• _STORED DATA_
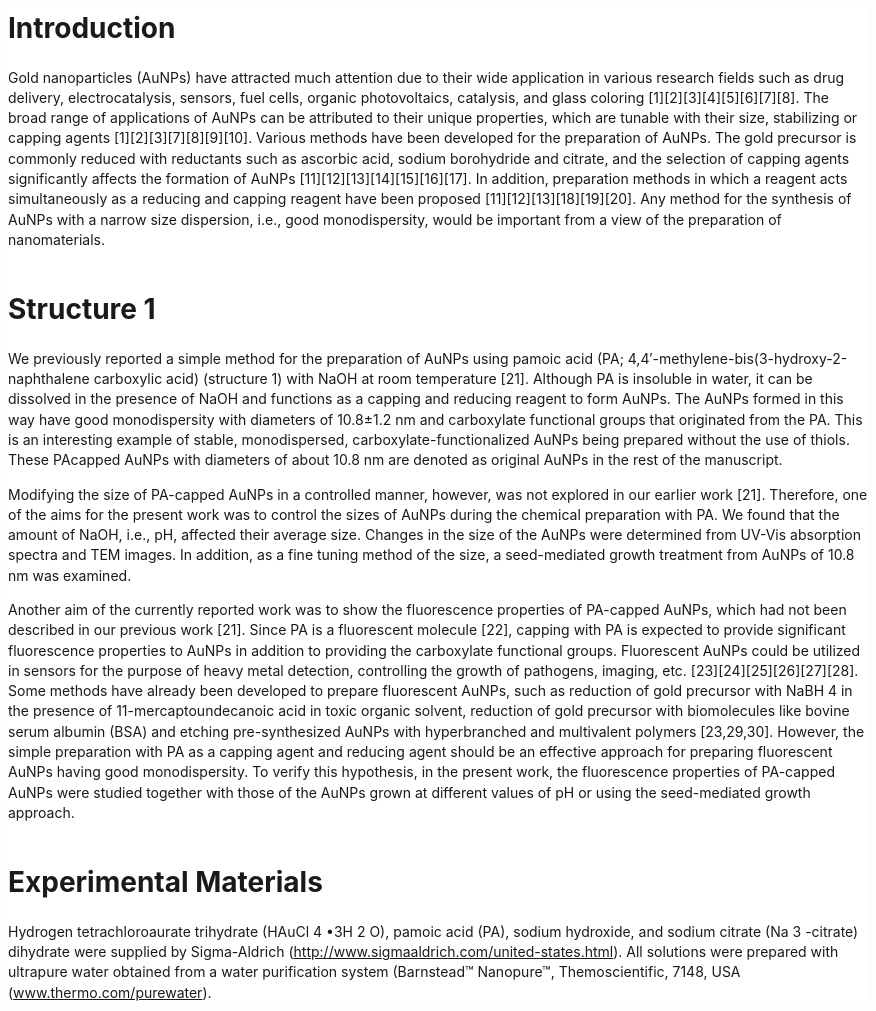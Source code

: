 # Introduction

Gold nanoparticles (AuNPs) have attracted much attention due to their wide application in various research fields such as drug delivery, electrocatalysis, sensors, fuel cells, organic photovoltaics, catalysis, and glass coloring [1][2][3][4][5][6][7][8]. The broad range of applications of AuNPs can be attributed to their unique properties, which are tunable with their size, stabilizing or capping agents [1][2][3][7][8][9][10]. Various methods have been developed for the preparation of AuNPs. The gold precursor is commonly reduced with reductants such as ascorbic acid, sodium borohydride and citrate, and the selection of capping agents significantly affects the formation of AuNPs [11][12][13][14][15][16][17]. In addition, preparation methods in which a reagent acts simultaneously as a reducing and capping reagent have been proposed [11][12][13][18][19][20]. Any method for the synthesis of AuNPs with a narrow size dispersion, i.e., good monodispersity, would be important from a view of the preparation of nanomaterials.

# Structure 1

We previously reported a simple method for the preparation of AuNPs using pamoic acid (PA; 4,4′-methylene-bis(3-hydroxy-2-naphthalene carboxylic acid) (structure 1) with NaOH at room temperature [21]. Although PA is insoluble in water, it can be dissolved in the presence of NaOH and functions as a capping and reducing reagent to form AuNPs. The AuNPs formed in this way have good monodispersity with diameters of 10.8±1.2 nm and carboxylate functional groups that originated from the PA. This is an interesting example of stable, monodispersed, carboxylate-functionalized AuNPs being prepared without the use of thiols. These PAcapped AuNPs with diameters of about 10.8 nm are denoted as original AuNPs in the rest of the manuscript.

Modifying the size of PA-capped AuNPs in a controlled manner, however, was not explored in our earlier work [21]. Therefore, one of the aims for the present work was to control the sizes of AuNPs during the chemical preparation with PA. We found that the amount of NaOH, i.e., pH, affected their average size. Changes in the size of the AuNPs were determined from UV-Vis absorption spectra and TEM images. In addition, as a fine tuning method of the size, a seed-mediated growth treatment from AuNPs of 10.8 nm was examined.

Another aim of the currently reported work was to show the fluorescence properties of PA-capped AuNPs, which had not been described in our previous work [21]. Since PA is a fluorescent molecule [22], capping with PA is expected to provide significant fluorescence properties to AuNPs in addition to providing the carboxylate functional groups. Fluorescent AuNPs could be utilized in sensors for the purpose of heavy metal detection, controlling the growth of pathogens, imaging, etc. [23][24][25][26][27][28]. Some methods have already been developed to prepare fluorescent AuNPs, such as reduction of gold precursor with NaBH 4 in the presence of 11-mercaptoundecanoic acid in toxic organic solvent, reduction of gold precursor with biomolecules like bovine serum albumin (BSA) and etching pre-synthesized AuNPs with hyperbranched and multivalent polymers [23,29,30]. However, the simple preparation with PA as a capping agent and reducing agent should be an effective approach for preparing fluorescent AuNPs having good monodispersity. To verify this hypothesis, in the present work, the fluorescence properties of PA-capped AuNPs were studied together with those of the AuNPs grown at different values of pH or using the seed-mediated growth approach.

# Experimental Materials

Hydrogen tetrachloroaurate trihydrate (HAuCl 4 •3H 2 O), pamoic acid (PA), sodium hydroxide, and sodium citrate (Na 3 -citrate) dihydrate were supplied by Sigma-Aldrich (http://www.sigmaaldrich.com/united-states.html). All solutions were prepared with ultrapure water obtained from a water purification system (Barnstead™ Nanopure™, Themoscientific, 7148, USA (www.thermo.com/purewater).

• _ACTIVITY_
Leave out any pictures and return exactly the lines from the beginning of the data through the line with "# Structure 1", inclusive.

• _ANSWER BELOW_
Source code

: # Introduction

Gold nanoparticles (AuNPs) have attracted much attention due to their wide application in various research fields such as drug delivery, electrocatalysis, sensors, fuel cells, organic photovoltaics, catalysis, and glass coloring [1][2][3][4][5][6][7][8]. The broad range of applications of AuNPs can be attributed to their unique properties, which are tunable with their size, stabilizing or capping agents [1][2][3][7][8][9][10]. Various methods have been developed for the preparation of AuNPs. The gold precursor is commonly reduced with reductants such as ascorbic acid, sodium borohydride and citrate, and the selection of capping agents significantly affects the formation of AuNPs [11][12][13][14][15][16][17]. In addition, preparation methods in which a reagent acts simultaneously as a reducing and capping reagent have been proposed [11][12][13][18][19][20]. Any method for the synthesis of AuNPs with a narrow size dispersion, i.e., good monodispersity, would be important from a view of the preparation of nanomaterials.

# Structure 1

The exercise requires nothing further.